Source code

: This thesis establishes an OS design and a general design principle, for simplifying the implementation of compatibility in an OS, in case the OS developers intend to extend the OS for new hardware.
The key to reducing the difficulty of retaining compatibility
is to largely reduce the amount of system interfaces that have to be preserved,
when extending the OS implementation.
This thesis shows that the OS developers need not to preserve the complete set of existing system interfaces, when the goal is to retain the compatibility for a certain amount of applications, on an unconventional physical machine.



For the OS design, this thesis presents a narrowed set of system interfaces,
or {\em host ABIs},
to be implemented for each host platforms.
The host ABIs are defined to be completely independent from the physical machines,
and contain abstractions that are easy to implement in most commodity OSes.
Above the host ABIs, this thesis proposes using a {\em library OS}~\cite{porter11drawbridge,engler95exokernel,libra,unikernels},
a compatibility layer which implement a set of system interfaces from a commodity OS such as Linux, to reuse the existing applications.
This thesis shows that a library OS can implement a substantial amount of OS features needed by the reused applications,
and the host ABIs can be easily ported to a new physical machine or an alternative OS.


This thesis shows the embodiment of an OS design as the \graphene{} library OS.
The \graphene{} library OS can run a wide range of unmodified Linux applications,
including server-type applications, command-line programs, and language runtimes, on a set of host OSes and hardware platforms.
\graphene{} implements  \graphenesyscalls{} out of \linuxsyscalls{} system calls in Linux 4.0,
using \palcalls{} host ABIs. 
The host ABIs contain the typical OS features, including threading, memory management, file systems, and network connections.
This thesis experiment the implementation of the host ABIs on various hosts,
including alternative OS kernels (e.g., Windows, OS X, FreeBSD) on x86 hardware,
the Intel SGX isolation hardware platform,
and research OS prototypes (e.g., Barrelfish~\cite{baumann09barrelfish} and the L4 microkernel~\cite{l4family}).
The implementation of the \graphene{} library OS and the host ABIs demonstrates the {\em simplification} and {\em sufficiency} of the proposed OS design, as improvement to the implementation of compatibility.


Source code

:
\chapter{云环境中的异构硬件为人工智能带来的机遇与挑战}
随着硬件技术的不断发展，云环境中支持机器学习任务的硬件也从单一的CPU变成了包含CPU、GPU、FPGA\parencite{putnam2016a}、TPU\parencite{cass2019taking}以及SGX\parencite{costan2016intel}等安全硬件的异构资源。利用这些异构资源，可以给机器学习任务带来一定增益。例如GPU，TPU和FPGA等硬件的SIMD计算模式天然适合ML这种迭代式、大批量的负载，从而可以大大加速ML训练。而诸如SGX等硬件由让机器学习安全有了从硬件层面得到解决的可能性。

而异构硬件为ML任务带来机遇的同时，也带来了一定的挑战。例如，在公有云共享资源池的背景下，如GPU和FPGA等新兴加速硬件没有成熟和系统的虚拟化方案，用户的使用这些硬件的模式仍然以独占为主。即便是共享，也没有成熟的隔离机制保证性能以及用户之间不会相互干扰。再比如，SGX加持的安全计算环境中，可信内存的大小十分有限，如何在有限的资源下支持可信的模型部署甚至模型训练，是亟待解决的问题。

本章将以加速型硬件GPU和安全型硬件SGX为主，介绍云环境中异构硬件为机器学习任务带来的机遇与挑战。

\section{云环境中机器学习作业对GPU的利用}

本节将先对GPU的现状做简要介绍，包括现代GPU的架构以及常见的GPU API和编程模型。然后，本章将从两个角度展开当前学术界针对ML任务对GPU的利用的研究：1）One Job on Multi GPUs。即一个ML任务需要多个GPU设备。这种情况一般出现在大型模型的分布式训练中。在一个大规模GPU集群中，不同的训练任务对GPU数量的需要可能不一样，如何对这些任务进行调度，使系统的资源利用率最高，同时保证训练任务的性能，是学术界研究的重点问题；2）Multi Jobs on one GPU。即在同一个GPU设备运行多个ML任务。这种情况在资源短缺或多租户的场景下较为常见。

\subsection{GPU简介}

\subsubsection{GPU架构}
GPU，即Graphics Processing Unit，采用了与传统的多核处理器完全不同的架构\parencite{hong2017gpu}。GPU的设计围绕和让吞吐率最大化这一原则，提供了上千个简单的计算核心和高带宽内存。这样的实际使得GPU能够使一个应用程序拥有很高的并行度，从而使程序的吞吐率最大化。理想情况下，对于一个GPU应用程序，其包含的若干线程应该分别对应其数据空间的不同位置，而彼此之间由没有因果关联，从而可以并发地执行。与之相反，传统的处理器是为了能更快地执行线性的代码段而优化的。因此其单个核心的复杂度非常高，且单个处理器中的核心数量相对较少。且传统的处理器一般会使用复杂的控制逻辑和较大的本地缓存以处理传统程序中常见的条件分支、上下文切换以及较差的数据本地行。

# Problem to solve
Would you repeat the records above without any changes?

# Result
Source code

: This thesis establishes an OS design and a general design principle, for simplifying the implementation of compatibility in an OS, in case the OS developers intend to extend the OS for new hardware.
The key to reducing the difficulty of retaining compatibility
is to largely reduce the amount of system interfaces that have to be preserved,
when extending the OS implementation.
This thesis shows that the OS developers need not to preserve the complete set of existing system interfaces, when the goal is to retain the compatibility for a certain amount of applications, on an unconventional physical machine.



For the OS design, this thesis presents a narrowed set of system interfaces,
or {\em host ABIs},
to be implemented for each host platforms.
The host ABIs are defined to be completely independent from the physical machines,
and contain abstractions that are easy to implement in most commodity OSes.
Above the host ABIs, this thesis proposes using a {\em library OS}~\cite{porter11drawbridge,engler95exokernel,libra,unikernels},
a compatibility layer which implement a set of system interfaces from a commodity OS such as Linux, to reuse the existing applications.
This thesis shows that a library OS can implement a substantial amount of OS features needed by the reused applications,
and the host ABIs can be easily ported to a new physical machine or an alternative OS.


This thesis shows the embodiment of an OS design as the \graphene{} library OS.
The \graphene{} library OS can run a wide range of unmodified Linux applications,
including server-type applications, command-line programs, and language runtimes, on a set of host OSes and hardware platforms.
\graphene{} implements  \graphenesyscalls{} out of \linuxsyscalls{} system calls in Linux 4.0,
using \palcalls{} host ABIs. 
The host ABIs contain the typical OS features, including threading, memory management, file systems, and network connections.
This thesis experiment the implementation of the host ABIs on various hosts,
including alternative OS kernels (e.g., Windows, OS X, FreeBSD) on x86 hardware,
the Intel SGX isolation hardware platform,
and research OS prototypes (e.g., Barrelfish~\cite{baumann09barrelfish} and the L4 microkernel~\cite{l4family}).
The implementation of the \graphene{} library OS and the host ABIs demonstrates the {\em simplification} and {\em sufficiency} of the proposed OS design, as improvement to the implementation of compatibility.


Source code

:
\chapter{云环境中的异构硬件为人工智能带来的机遇与挑战}
随着硬件技术的不断发展，云环境中支持机器学习任务的硬件也从单一的CPU变成了包含CPU、GPU、FPGA\parencite{putnam2016a}、TPU\parencite{cass2019taking}以及SGX\parencite{costan2016intel}等安全硬件的异构资源。利用这些异构资源，可以给机器学习任务带来一定增益。例如GPU，TPU和FPGA等硬件的SIMD计算模式天然适合ML这种迭代式、大批量的负载，从而可以大大加速ML训练。而诸如SGX等硬件由让机器学习安全有了从硬件层面得到解决的可能性。

而异构硬件为ML任务带来机遇的同时，也带来了一定的挑战。例如，在公有云共享资源池的背景下，如GPU和FPGA等新兴加速硬件没有成熟和系统的虚拟化方案，用户的使用这些硬件的模式仍然以独占为主。即便是共享，也没有成熟的隔离机制保证性能以及用户之间不会相互干扰。再比如，SGX加持的安全计算环境中，可信内存的大小十分有限，如何在有限的资源下支持可信的模型部署甚至模型训练，是亟待解决的问题。

本章将以加速型硬件GPU和安全型硬件SGX为主，介绍云环境中异构硬件为机器学习任务带来的机遇与挑战。

\section{云环境中机器学习作业对GPU的利用}

本节将先对GPU的现状做简要介绍，包括现代GPU的架构以及常见的GPU API和编程模型。然后，本章将从两个角度展开当前学术界针对ML任务对GPU的利用的研究：1）One Job on Multi GPUs。即一个ML任务需要多个GPU设备。这种情况一般出现在大型模型的分布式训练中。在一个大规模GPU集群中，不同的训练任务对GPU数量的需要可能不一样，如何对这些任务进行调度，使系统的资源利用率最高，同时保证训练任务的性能，是学术界研究的重点问题；2）Multi Jobs on one GPU。即在同一个GPU设备运行多个ML任务。这种情况在资源短缺或多租户的场景下较为常见。

\subsection{GPU简介}

\subsubsection{GPU架构}
GPU，即Graphics Processing Unit，采用了与传统的多核处理器完全不同的架构\parencite{hong2017gpu}。GPU的设计围绕和让吞吐率最大化这一原则，提供了上千个简单的计算核心和高带宽内存。这样的实际使得GPU能够使一个应用程序拥有很高的并行度，从而使程序的吞吐率最大化。理想情况下，对于一个GPU应用程序，其包含的若干线程应该分别对应其数据空间的不同位置，而彼此之间由没有因果关联，从而可以并发地执行。与之相反，传统的处理器是为了能更快地执行线性的代码段而优化的。因此其单个核心的复杂度非常高，且单个处理器中的核心数量相对较少。且传统的处理器一般会使用复杂的控制逻辑和较大的本地缓存以处理传统程序中常见的条件分支、上下文切换以及较差的数据本地行。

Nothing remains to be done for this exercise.